BEGIN Given data

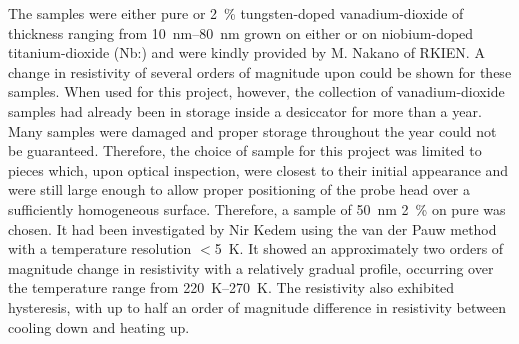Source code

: The samples were either pure or \SI{2}{\percent} tungsten-doped vanadium-dioxide of thickness ranging from \SIrange{10}{80}{\nano\metre} grown on either \tiox{} or on niobium-doped titanium-dioxide (Nb:\tiox{}) and were kindly provided by M. Nakano of RKIEN. A change in resistivity of several orders of magnitude upon \mit{} could be shown for these samples. When used for this project, however, the collection of vanadium-dioxide samples had already been in storage inside a desiccator for more than a year. Many samples were damaged and proper storage throughout the year could not be guaranteed. Therefore, the choice of sample for this project was limited to pieces which, upon optical inspection, were closest to their initial appearance and were still large enough to allow proper positioning of the probe head over a sufficiently homogeneous surface. Therefore, a sample of \SI{50}{\nano\metre} \SI{2}{\percent} \wvadiox{} on pure \tiox{} was chosen. It had been investigated by Nir Kedem using the van der Pauw method with a temperature resolution $<$\SI{5}{\kelvin}. It showed an approximately two orders of magnitude change in resistivity with a relatively gradual profile, occurring over the temperature range from \SIrange{220}{270}{\kelvin}. The resistivity also exhibited hysteresis, with up to half an order of magnitude difference in resistivity between cooling down and heating up.

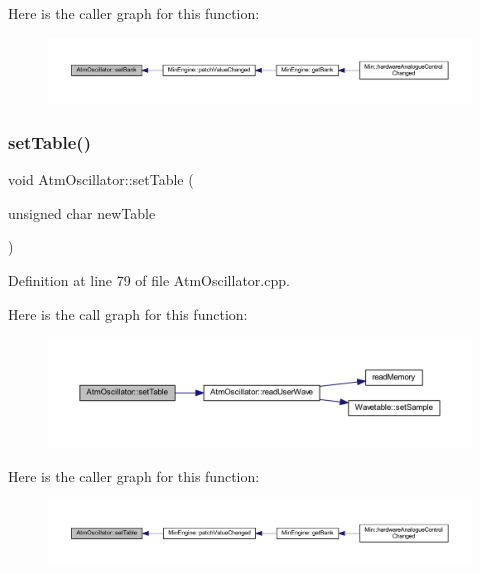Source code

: Here is the caller graph for this function\+:
\nopagebreak
\begin{figure}[H]
\begin{center}
\leavevmode
\includegraphics[width=350pt]{class_atm_oscillator_a9f65ae9f2132c46f73b776a869b5bf21_icgraph}
\end{center}
\end{figure}
\mbox{\label{class_atm_oscillator_ac4248a3cd6fceea6ee677e74faba4af0}} 
\subsubsection{\texorpdfstring{set\+Table()}{setTable()}}
{\footnotesize\ttfamily void Atm\+Oscillator\+::set\+Table (\begin{DoxyParamCaption}\item[{unsigned char}]{new\+Table }\end{DoxyParamCaption})}



Definition at line 79 of file Atm\+Oscillator.\+cpp.

Here is the call graph for this function\+:
\nopagebreak
\begin{figure}[H]
\begin{center}
\leavevmode
\includegraphics[width=350pt]{class_atm_oscillator_ac4248a3cd6fceea6ee677e74faba4af0_cgraph}
\end{center}
\end{figure}
Here is the caller graph for this function\+:
\nopagebreak
\begin{figure}[H]
\begin{center}
\leavevmode
\includegraphics[width=350pt]{class_atm_oscillator_ac4248a3cd6fceea6ee677e74faba4af0_icgraph}
\end{center}
\end{figure}
\mbox{\label{class_atm_oscillator_aafaccbb54d52f2c0eb07eb968498eef4}} 
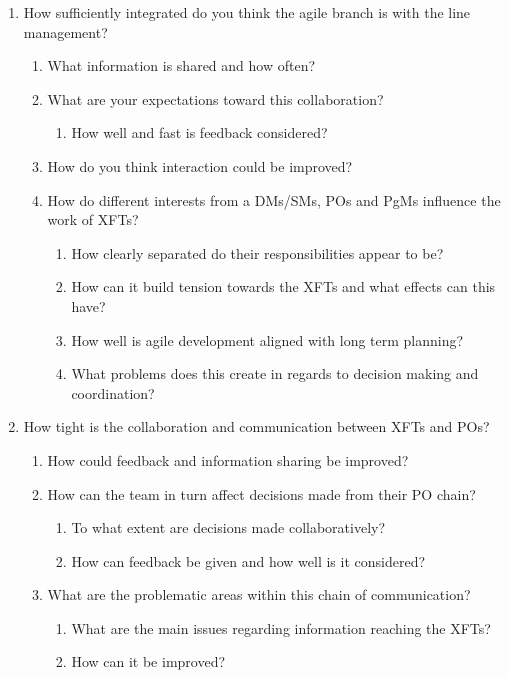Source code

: \begin{enumerate}
  \item How sufficiently integrated do you think the agile branch is with the line management?
  
  \begin{enumerate}
     \item What information is shared and how often?
     \item What are your expectations toward this collaboration?
    
      \begin{enumerate}
       \item How well and fast is feedback considered?
       \end{enumerate}
      
    \item How do you think interaction could be improved?
    \item How do different interests from a DMs/SMs, POs and PgMs influence the work of XFTs?
    
      \begin{enumerate}
       \item How clearly separated do their responsibilities appear to be?
       \item How can it build tension towards the XFTs and what effects can this have?
       \item How well is agile development aligned with long term planning?
       \item What problems does this create in regards to decision making and coordination?
       \end{enumerate}
  \end{enumerate}

  \item How tight is the collaboration and communication between XFTs and POs?
  
  \begin{enumerate}
     \item How could feedback and information sharing be improved?
     \item How can the team in turn affect decisions made from their PO chain?
      
        \begin{enumerate}
         \item To what extent are decisions made collaboratively?
         \item How can feedback be given and how well is it considered?
         \end{enumerate}
     
     \item What are the problematic areas within this chain of communication?
     
        \begin{enumerate}
         \item What are the main issues regarding information reaching the XFTs?
         \item How can it be improved?
         \end{enumerate}
  \end{enumerate}
\end{enumerate}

END Given data

| Problem description |
Your answer should be an exact copy of the records above, with no pictures in it.

| Task response |
Source code

: The samples were either pure or \SI{2}{\percent} tungsten-doped vanadium-dioxide of thickness ranging from \SIrange{10}{80}{\nano\metre} grown on either \tiox{} or on niobium-doped titanium-dioxide (Nb:\tiox{}) and were kindly provided by M. Nakano of RKIEN. A change in resistivity of several orders of magnitude upon \mit{} could be shown for these samples. When used for this project, however, the collection of vanadium-dioxide samples had already been in storage inside a desiccator for more than a year. Many samples were damaged and proper storage throughout the year could not be guaranteed. Therefore, the choice of sample for this project was limited to pieces which, upon optical inspection, were closest to their initial appearance and were still large enough to allow proper positioning of the probe head over a sufficiently homogeneous surface. Therefore, a sample of \SI{50}{\nano\metre} \SI{2}{\percent} \wvadiox{} on pure \tiox{} was chosen. It had been investigated by Nir Kedem using the van der Pauw method with a temperature resolution $<$\SI{5}{\kelvin}. It showed an approximately two orders of magnitude change in resistivity with a relatively gradual profile, occurring over the temperature range from \SIrange{220}{270}{\kelvin}. The resistivity also exhibited hysteresis, with up to half an order of magnitude difference in resistivity between cooling down and heating up.

Source code

: Here is the caller graph for this function\+:
\nopagebreak
\begin{figure}[H]
\begin{center}
\leavevmode
\includegraphics[width=350pt]{class_atm_oscillator_a9f65ae9f2132c46f73b776a869b5bf21_icgraph}
\end{center}
\end{figure}
\mbox{\label{class_atm_oscillator_ac4248a3cd6fceea6ee677e74faba4af0}} 
\subsubsection{\texorpdfstring{set\+Table()}{setTable()}}
{\footnotesize\ttfamily void Atm\+Oscillator\+::set\+Table (\begin{DoxyParamCaption}\item[{unsigned char}]{new\+Table }\end{DoxyParamCaption})}



Definition at line 79 of file Atm\+Oscillator.\+cpp.

Here is the call graph for this function\+:
\nopagebreak
\begin{figure}[H]
\begin{center}
\leavevmode
\includegraphics[width=350pt]{class_atm_oscillator_ac4248a3cd6fceea6ee677e74faba4af0_cgraph}
\end{center}
\end{figure}
Here is the caller graph for this function\+:
\nopagebreak
\begin{figure}[H]
\begin{center}
\leavevmode
\includegraphics[width=350pt]{class_atm_oscillator_ac4248a3cd6fceea6ee677e74faba4af0_icgraph}
\end{center}
\end{figure}
\mbox{\label{class_atm_oscillator_aafaccbb54d52f2c0eb07eb968498eef4}} 
Source code

: \begin{enumerate}
  \item How sufficiently integrated do you think the agile branch is with the line management?
  
  \begin{enumerate}
     \item What information is shared and how often?
     \item What are your expectations toward this collaboration?
    
      \begin{enumerate}
       \item How well and fast is feedback considered?
       \end{enumerate}
      
    \item How do you think interaction could be improved?
    \item How do different interests from a DMs/SMs, POs and PgMs influence the work of XFTs?
    
      \begin{enumerate}
       \item How clearly separated do their responsibilities appear to be?
       \item How can it build tension towards the XFTs and what effects can this have?
       \item How well is agile development aligned with long term planning?
       \item What problems does this create in regards to decision making and coordination?
       \end{enumerate}
  \end{enumerate}

  \item How tight is the collaboration and communication between XFTs and POs?
  
  \begin{enumerate}
     \item How could feedback and information sharing be improved?
     \item How can the team in turn affect decisions made from their PO chain?
      
        \begin{enumerate}
         \item To what extent are decisions made collaboratively?
         \item How can feedback be given and how well is it considered?
         \end{enumerate}
     
     \item What are the problematic areas within this chain of communication?
     
        \begin{enumerate}
         \item What are the main issues regarding information reaching the XFTs?
         \item How can it be improved?
         \end{enumerate}
  \end{enumerate}
\end{enumerate}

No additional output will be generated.